Stored data entries:
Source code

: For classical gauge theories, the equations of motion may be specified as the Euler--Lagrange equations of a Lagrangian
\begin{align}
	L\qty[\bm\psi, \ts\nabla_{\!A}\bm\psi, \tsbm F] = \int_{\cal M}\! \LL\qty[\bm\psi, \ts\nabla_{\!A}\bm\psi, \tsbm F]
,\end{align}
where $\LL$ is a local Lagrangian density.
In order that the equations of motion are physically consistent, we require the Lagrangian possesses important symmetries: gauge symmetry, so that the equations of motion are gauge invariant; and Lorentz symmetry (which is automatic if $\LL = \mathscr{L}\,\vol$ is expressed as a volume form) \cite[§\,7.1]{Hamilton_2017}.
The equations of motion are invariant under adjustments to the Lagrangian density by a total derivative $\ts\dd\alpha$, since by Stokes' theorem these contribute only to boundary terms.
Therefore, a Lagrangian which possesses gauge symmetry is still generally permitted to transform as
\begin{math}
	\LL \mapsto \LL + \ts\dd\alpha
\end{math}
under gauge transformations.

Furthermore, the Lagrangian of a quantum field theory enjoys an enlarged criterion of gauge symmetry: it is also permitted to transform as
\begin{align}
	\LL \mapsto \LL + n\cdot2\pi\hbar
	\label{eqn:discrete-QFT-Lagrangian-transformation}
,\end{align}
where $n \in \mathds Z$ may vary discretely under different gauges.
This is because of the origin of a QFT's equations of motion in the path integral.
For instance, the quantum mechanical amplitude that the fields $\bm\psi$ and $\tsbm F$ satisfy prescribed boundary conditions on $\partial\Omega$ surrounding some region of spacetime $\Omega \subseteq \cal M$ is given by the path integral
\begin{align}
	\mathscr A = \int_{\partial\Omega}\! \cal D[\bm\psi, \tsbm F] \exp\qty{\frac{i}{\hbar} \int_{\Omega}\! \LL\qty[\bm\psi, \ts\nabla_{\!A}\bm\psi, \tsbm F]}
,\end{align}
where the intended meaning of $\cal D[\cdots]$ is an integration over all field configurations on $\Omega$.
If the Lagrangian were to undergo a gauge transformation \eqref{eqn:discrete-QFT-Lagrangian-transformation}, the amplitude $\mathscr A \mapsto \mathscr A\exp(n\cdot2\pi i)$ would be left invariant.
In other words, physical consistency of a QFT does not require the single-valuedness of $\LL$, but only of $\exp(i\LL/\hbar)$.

==

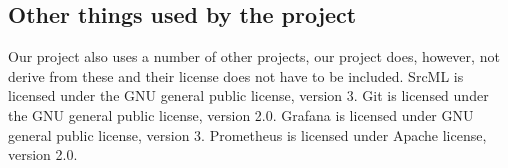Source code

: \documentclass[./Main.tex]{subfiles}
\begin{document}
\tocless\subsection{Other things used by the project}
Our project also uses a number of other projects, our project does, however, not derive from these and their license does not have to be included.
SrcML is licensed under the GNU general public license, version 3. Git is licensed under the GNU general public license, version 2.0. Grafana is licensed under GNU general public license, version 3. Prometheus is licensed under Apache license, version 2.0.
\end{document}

§ **Description of the task**
Using the records above, set down exactly the lines from the one with "of a Lagrangian" through the one with "This is because", inclusive, and nothing more.

§ **Response to this task**
: For classical gauge theories, the equations of motion may be specified as the Euler--Lagrange equations of a Lagrangian
\begin{align}
	L\qty[\bm\psi, \ts\nabla_{\!A}\bm\psi, \tsbm F] = \int_{\cal M}\! \LL\qty[\bm\psi, \ts\nabla_{\!A}\bm\psi, \tsbm F]
,\end{align}
where $\LL$ is a local Lagrangian density.
In order that the equations of motion are physically consistent, we require the Lagrangian possesses important symmetries: gauge symmetry, so that the equations of motion are gauge invariant; and Lorentz symmetry (which is automatic if $\LL = \mathscr{L}\,\vol$ is expressed as a volume form) \cite[§\,7.1]{Hamilton_2017}.
The equations of motion are invariant under adjustments to the Lagrangian density by a total derivative $\ts\dd\alpha$, since by Stokes' theorem these contribute only to boundary terms.
Therefore, a Lagrangian which possesses gauge symmetry is still generally permitted to transform as
\begin{math}
	\LL \mapsto \LL + \ts\dd\alpha
\end{math}
under gauge transformations.

Furthermore, the Lagrangian of a quantum field theory enjoys an enlarged criterion of gauge symmetry: it is also permitted to transform as
\begin{align}
	\LL \mapsto \LL + n\cdot2\pi\hbar
	\label{eqn:discrete-QFT-Lagrangian-transformation}
,\end{align}
where $n \in \mathds Z$ may vary discretely under different gauges.
This is because of the origin of a QFT's equations of motion in the path integral.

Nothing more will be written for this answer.